About this task: How many lines in the records below contain "Firefox"? Reply with the number alone.

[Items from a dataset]
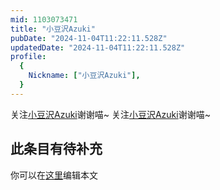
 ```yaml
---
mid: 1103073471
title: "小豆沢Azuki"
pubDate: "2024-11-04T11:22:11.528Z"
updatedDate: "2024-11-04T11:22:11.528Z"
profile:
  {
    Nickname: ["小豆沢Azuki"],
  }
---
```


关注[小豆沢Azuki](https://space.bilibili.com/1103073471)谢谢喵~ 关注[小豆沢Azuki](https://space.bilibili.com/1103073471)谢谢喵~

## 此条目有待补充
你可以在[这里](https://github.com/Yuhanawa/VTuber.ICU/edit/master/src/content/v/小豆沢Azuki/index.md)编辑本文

...

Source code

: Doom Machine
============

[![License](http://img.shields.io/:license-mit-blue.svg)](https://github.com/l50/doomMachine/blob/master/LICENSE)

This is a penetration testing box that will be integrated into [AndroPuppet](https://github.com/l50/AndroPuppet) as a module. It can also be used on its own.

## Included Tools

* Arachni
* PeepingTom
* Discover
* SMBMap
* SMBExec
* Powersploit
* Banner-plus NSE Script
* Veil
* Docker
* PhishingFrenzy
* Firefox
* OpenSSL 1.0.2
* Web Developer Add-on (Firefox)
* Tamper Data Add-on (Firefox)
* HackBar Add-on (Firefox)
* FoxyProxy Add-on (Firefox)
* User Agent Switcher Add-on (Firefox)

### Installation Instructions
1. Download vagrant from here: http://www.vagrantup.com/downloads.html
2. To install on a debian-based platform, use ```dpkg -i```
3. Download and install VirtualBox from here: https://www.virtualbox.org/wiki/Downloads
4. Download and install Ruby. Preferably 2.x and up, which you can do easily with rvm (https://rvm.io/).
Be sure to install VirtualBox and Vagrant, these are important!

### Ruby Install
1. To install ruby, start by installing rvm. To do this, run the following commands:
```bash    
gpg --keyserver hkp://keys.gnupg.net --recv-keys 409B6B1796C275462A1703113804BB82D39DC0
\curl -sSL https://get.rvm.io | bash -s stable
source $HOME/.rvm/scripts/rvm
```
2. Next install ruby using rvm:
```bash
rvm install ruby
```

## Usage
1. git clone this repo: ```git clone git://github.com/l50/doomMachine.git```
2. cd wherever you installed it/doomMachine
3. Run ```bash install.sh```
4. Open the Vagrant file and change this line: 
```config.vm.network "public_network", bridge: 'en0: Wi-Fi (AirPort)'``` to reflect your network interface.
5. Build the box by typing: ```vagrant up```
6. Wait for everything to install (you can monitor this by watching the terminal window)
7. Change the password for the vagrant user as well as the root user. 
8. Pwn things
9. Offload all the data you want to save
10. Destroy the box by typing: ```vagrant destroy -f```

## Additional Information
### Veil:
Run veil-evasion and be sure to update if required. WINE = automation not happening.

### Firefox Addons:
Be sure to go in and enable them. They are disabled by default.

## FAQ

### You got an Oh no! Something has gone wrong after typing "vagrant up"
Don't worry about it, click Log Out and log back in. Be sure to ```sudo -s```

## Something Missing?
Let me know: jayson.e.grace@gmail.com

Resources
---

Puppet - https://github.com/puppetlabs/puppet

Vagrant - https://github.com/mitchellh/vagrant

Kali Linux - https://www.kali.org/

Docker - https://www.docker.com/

Worked solution: 7